▸ **Task objective**:
Every line of the data below is to be duplicated exactly, pictures excepted.

** Listed records follows **

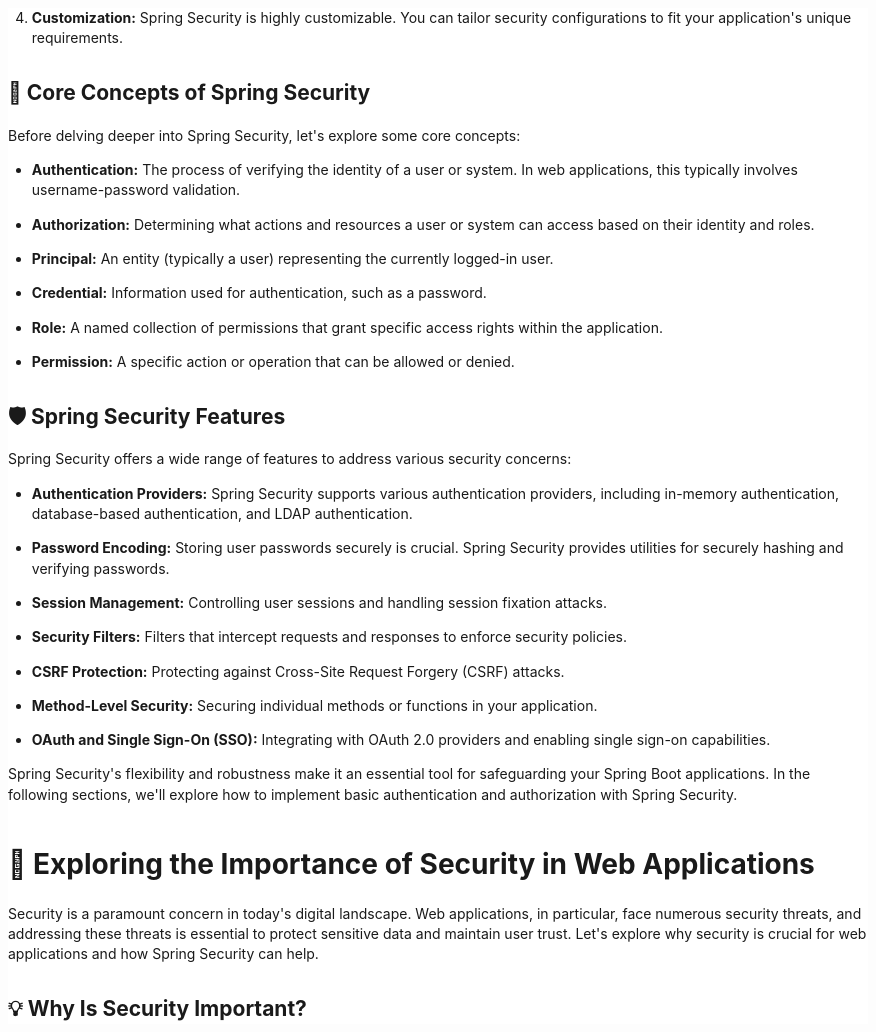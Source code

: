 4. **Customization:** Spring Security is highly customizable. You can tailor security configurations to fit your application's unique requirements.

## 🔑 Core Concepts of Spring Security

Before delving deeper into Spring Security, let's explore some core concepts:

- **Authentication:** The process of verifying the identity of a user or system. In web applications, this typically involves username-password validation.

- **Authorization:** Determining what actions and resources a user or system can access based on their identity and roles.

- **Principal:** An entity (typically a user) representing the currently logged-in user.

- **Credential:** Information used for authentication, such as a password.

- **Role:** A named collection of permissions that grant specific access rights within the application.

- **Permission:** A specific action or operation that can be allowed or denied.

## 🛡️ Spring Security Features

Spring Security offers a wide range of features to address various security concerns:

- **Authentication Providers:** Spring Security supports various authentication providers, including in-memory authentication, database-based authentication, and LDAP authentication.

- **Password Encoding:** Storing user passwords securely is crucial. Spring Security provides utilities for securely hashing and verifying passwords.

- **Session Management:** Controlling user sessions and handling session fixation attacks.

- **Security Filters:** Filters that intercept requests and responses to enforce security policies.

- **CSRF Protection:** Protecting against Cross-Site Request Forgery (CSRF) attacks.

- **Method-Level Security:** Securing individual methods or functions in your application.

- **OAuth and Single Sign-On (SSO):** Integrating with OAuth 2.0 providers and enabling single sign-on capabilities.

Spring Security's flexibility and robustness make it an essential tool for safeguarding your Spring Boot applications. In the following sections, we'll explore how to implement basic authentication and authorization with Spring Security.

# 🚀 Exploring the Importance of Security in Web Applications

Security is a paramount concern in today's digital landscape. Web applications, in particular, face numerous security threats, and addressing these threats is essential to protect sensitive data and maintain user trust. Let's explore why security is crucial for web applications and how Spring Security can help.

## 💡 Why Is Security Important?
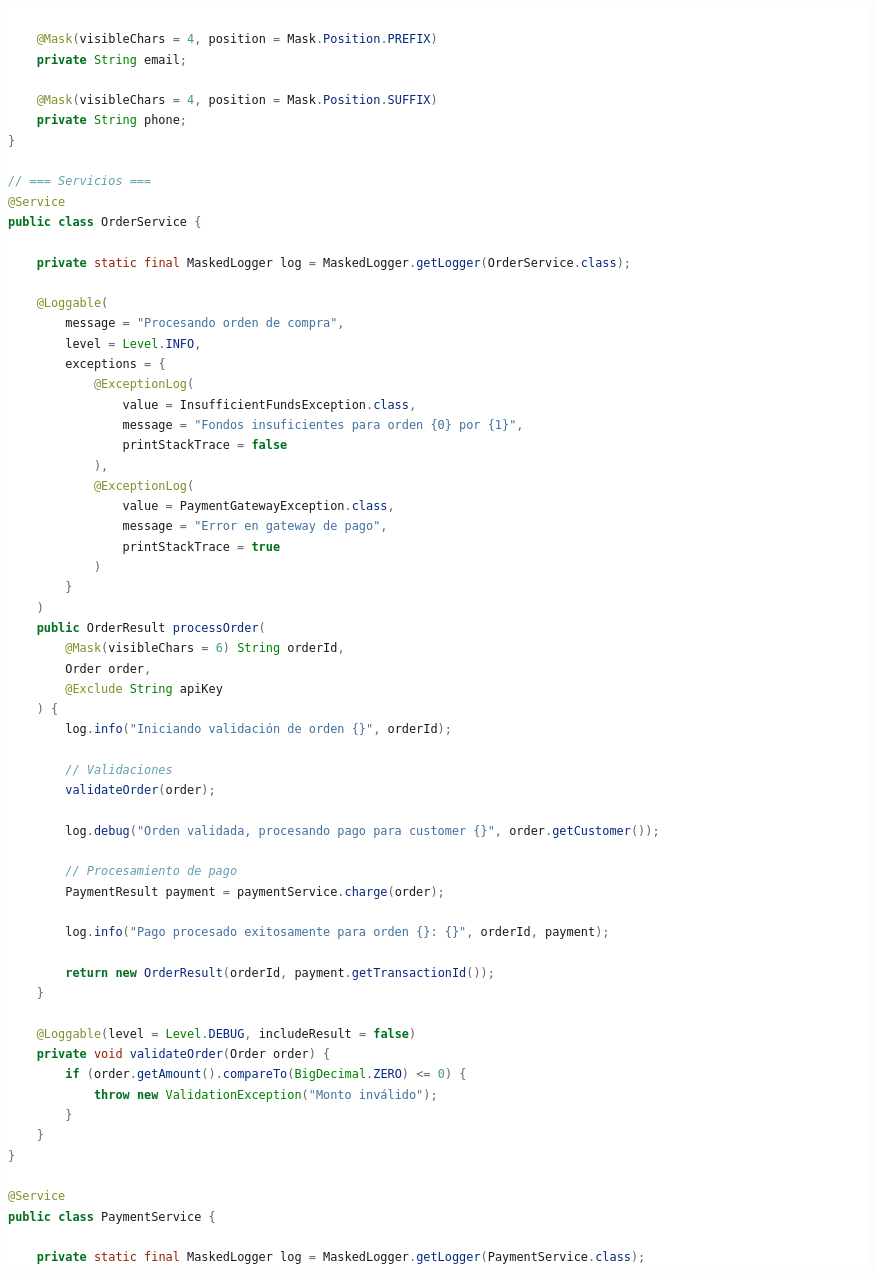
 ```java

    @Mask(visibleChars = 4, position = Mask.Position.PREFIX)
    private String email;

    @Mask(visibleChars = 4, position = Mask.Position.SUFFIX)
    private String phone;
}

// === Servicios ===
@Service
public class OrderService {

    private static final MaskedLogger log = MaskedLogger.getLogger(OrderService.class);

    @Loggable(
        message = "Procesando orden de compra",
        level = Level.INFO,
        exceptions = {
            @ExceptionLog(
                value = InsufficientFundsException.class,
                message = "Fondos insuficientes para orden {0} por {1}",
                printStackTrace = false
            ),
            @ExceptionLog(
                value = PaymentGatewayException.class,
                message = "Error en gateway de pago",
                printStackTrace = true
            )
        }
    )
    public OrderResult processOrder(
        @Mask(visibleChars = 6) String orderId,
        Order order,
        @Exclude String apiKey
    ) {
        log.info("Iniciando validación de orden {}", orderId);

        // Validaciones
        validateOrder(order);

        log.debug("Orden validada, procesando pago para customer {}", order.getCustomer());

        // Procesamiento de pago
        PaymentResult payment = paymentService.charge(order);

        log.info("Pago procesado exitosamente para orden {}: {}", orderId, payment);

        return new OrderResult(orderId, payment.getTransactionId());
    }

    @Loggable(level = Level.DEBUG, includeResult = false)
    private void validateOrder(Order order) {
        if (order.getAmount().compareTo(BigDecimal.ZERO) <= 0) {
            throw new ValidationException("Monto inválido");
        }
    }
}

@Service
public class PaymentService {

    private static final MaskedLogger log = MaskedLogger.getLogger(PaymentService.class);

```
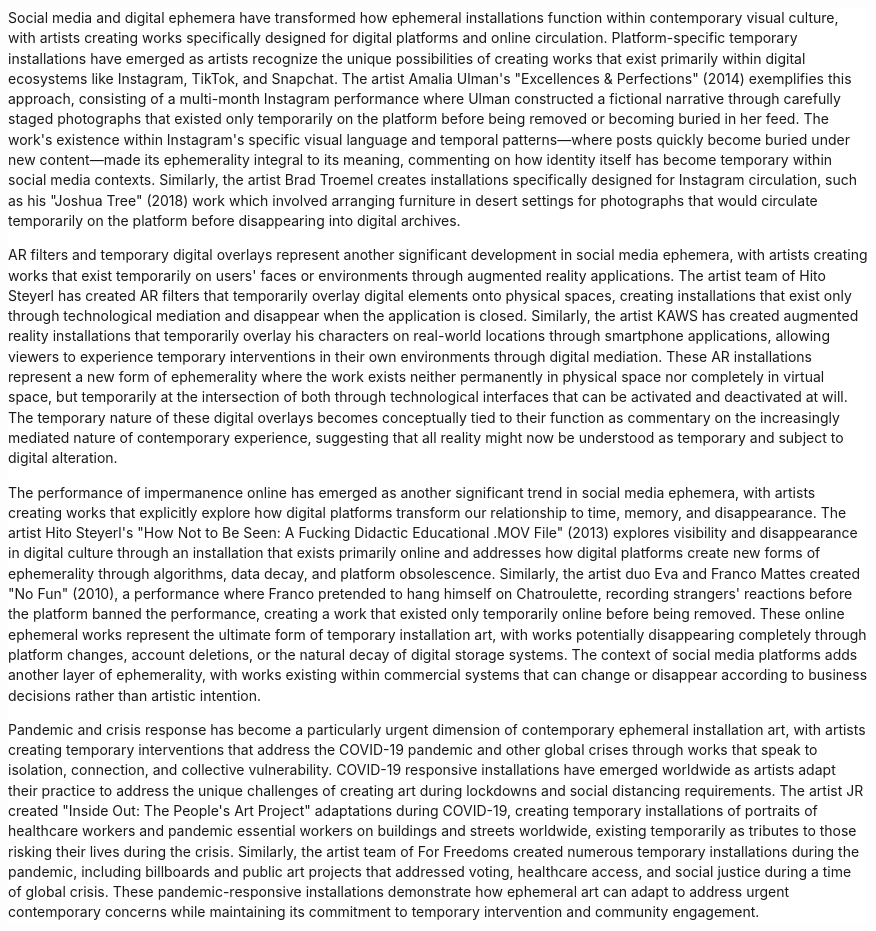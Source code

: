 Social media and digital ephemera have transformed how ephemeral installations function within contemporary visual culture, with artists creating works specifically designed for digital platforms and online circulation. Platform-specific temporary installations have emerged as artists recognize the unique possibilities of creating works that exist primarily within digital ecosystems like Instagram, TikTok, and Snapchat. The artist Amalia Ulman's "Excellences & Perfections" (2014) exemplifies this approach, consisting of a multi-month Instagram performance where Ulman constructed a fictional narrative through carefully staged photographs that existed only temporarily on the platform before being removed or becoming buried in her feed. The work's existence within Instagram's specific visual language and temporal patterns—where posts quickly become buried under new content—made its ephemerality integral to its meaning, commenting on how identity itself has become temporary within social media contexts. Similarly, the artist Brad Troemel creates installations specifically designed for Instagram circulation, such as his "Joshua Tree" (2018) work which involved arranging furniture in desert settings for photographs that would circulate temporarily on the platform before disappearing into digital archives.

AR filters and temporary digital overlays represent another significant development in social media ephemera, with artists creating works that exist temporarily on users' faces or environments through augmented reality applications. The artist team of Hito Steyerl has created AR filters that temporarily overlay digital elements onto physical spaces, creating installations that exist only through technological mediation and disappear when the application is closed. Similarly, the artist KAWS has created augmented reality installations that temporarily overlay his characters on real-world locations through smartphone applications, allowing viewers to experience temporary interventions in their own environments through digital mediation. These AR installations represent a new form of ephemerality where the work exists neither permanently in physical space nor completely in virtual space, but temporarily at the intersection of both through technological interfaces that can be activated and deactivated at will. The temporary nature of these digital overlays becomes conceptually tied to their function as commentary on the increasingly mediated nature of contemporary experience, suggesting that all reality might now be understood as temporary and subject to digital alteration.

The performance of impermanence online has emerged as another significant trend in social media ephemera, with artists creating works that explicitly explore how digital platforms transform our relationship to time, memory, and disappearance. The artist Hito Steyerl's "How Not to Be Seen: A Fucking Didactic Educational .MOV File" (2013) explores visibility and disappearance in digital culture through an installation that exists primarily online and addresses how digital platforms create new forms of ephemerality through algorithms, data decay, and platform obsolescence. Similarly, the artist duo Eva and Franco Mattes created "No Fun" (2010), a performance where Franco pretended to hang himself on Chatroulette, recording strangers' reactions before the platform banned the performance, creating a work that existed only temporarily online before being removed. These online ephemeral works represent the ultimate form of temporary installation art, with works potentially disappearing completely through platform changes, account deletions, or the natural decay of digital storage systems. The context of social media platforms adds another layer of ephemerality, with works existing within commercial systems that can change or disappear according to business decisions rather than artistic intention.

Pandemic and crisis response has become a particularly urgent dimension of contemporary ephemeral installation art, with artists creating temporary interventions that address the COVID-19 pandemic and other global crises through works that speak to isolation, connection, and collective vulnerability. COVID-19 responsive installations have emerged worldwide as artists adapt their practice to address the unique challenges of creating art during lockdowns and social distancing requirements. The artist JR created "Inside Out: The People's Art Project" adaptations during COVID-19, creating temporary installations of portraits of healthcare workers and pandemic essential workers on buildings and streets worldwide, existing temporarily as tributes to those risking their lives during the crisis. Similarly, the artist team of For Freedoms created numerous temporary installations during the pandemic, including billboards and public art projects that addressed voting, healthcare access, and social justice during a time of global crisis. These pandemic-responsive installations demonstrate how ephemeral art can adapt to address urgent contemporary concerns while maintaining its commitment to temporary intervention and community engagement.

** End of Listed records **

▸ **Exercise solution**:
Source code

: 4. **Customization:** Spring Security is highly customizable. You can tailor security configurations to fit your application's unique requirements.

## 🔑 Core Concepts of Spring Security

Before delving deeper into Spring Security, let's explore some core concepts:

- **Authentication:** The process of verifying the identity of a user or system. In web applications, this typically involves username-password validation.

- **Authorization:** Determining what actions and resources a user or system can access based on their identity and roles.

- **Principal:** An entity (typically a user) representing the currently logged-in user.

- **Credential:** Information used for authentication, such as a password.

- **Role:** A named collection of permissions that grant specific access rights within the application.

- **Permission:** A specific action or operation that can be allowed or denied.

## 🛡️ Spring Security Features

Spring Security offers a wide range of features to address various security concerns:

- **Authentication Providers:** Spring Security supports various authentication providers, including in-memory authentication, database-based authentication, and LDAP authentication.

- **Password Encoding:** Storing user passwords securely is crucial. Spring Security provides utilities for securely hashing and verifying passwords.

- **Session Management:** Controlling user sessions and handling session fixation attacks.

- **Security Filters:** Filters that intercept requests and responses to enforce security policies.

- **CSRF Protection:** Protecting against Cross-Site Request Forgery (CSRF) attacks.

- **Method-Level Security:** Securing individual methods or functions in your application.

- **OAuth and Single Sign-On (SSO):** Integrating with OAuth 2.0 providers and enabling single sign-on capabilities.

Spring Security's flexibility and robustness make it an essential tool for safeguarding your Spring Boot applications. In the following sections, we'll explore how to implement basic authentication and authorization with Spring Security.

# 🚀 Exploring the Importance of Security in Web Applications

Security is a paramount concern in today's digital landscape. Web applications, in particular, face numerous security threats, and addressing these threats is essential to protect sensitive data and maintain user trust. Let's explore why security is crucial for web applications and how Spring Security can help.

## 💡 Why Is Security Important?
 ```java

    @Mask(visibleChars = 4, position = Mask.Position.PREFIX)
    private String email;

    @Mask(visibleChars = 4, position = Mask.Position.SUFFIX)
    private String phone;
}

// === Servicios ===
@Service
public class OrderService {

    private static final MaskedLogger log = MaskedLogger.getLogger(OrderService.class);

    @Loggable(
        message = "Procesando orden de compra",
        level = Level.INFO,
        exceptions = {
            @ExceptionLog(
                value = InsufficientFundsException.class,
                message = "Fondos insuficientes para orden {0} por {1}",
                printStackTrace = false
            ),
            @ExceptionLog(
                value = PaymentGatewayException.class,
                message = "Error en gateway de pago",
                printStackTrace = true
            )
        }
    )
    public OrderResult processOrder(
        @Mask(visibleChars = 6) String orderId,
        Order order,
        @Exclude String apiKey
    ) {
        log.info("Iniciando validación de orden {}", orderId);

        // Validaciones
        validateOrder(order);

        log.debug("Orden validada, procesando pago para customer {}", order.getCustomer());

        // Procesamiento de pago
        PaymentResult payment = paymentService.charge(order);

        log.info("Pago procesado exitosamente para orden {}: {}", orderId, payment);

        return new OrderResult(orderId, payment.getTransactionId());
    }

    @Loggable(level = Level.DEBUG, includeResult = false)
    private void validateOrder(Order order) {
        if (order.getAmount().compareTo(BigDecimal.ZERO) <= 0) {
            throw new ValidationException("Monto inválido");
        }
    }
}

@Service
public class PaymentService {

    private static final MaskedLogger log = MaskedLogger.getLogger(PaymentService.class);

```
Source code

: Social media and digital ephemera have transformed how ephemeral installations function within contemporary visual culture, with artists creating works specifically designed for digital platforms and online circulation. Platform-specific temporary installations have emerged as artists recognize the unique possibilities of creating works that exist primarily within digital ecosystems like Instagram, TikTok, and Snapchat. The artist Amalia Ulman's "Excellences & Perfections" (2014) exemplifies this approach, consisting of a multi-month Instagram performance where Ulman constructed a fictional narrative through carefully staged photographs that existed only temporarily on the platform before being removed or becoming buried in her feed. The work's existence within Instagram's specific visual language and temporal patterns—where posts quickly become buried under new content—made its ephemerality integral to its meaning, commenting on how identity itself has become temporary within social media contexts. Similarly, the artist Brad Troemel creates installations specifically designed for Instagram circulation, such as his "Joshua Tree" (2018) work which involved arranging furniture in desert settings for photographs that would circulate temporarily on the platform before disappearing into digital archives.

AR filters and temporary digital overlays represent another significant development in social media ephemera, with artists creating works that exist temporarily on users' faces or environments through augmented reality applications. The artist team of Hito Steyerl has created AR filters that temporarily overlay digital elements onto physical spaces, creating installations that exist only through technological mediation and disappear when the application is closed. Similarly, the artist KAWS has created augmented reality installations that temporarily overlay his characters on real-world locations through smartphone applications, allowing viewers to experience temporary interventions in their own environments through digital mediation. These AR installations represent a new form of ephemerality where the work exists neither permanently in physical space nor completely in virtual space, but temporarily at the intersection of both through technological interfaces that can be activated and deactivated at will. The temporary nature of these digital overlays becomes conceptually tied to their function as commentary on the increasingly mediated nature of contemporary experience, suggesting that all reality might now be understood as temporary and subject to digital alteration.

The performance of impermanence online has emerged as another significant trend in social media ephemera, with artists creating works that explicitly explore how digital platforms transform our relationship to time, memory, and disappearance. The artist Hito Steyerl's "How Not to Be Seen: A Fucking Didactic Educational .MOV File" (2013) explores visibility and disappearance in digital culture through an installation that exists primarily online and addresses how digital platforms create new forms of ephemerality through algorithms, data decay, and platform obsolescence. Similarly, the artist duo Eva and Franco Mattes created "No Fun" (2010), a performance where Franco pretended to hang himself on Chatroulette, recording strangers' reactions before the platform banned the performance, creating a work that existed only temporarily online before being removed. These online ephemeral works represent the ultimate form of temporary installation art, with works potentially disappearing completely through platform changes, account deletions, or the natural decay of digital storage systems. The context of social media platforms adds another layer of ephemerality, with works existing within commercial systems that can change or disappear according to business decisions rather than artistic intention.

Pandemic and crisis response has become a particularly urgent dimension of contemporary ephemeral installation art, with artists creating temporary interventions that address the COVID-19 pandemic and other global crises through works that speak to isolation, connection, and collective vulnerability. COVID-19 responsive installations have emerged worldwide as artists adapt their practice to address the unique challenges of creating art during lockdowns and social distancing requirements. The artist JR created "Inside Out: The People's Art Project" adaptations during COVID-19, creating temporary installations of portraits of healthcare workers and pandemic essential workers on buildings and streets worldwide, existing temporarily as tributes to those risking their lives during the crisis. Similarly, the artist team of For Freedoms created numerous temporary installations during the pandemic, including billboards and public art projects that addressed voting, healthcare access, and social justice during a time of global crisis. These pandemic-responsive installations demonstrate how ephemeral art can adapt to address urgent contemporary concerns while maintaining its commitment to temporary intervention and community engagement.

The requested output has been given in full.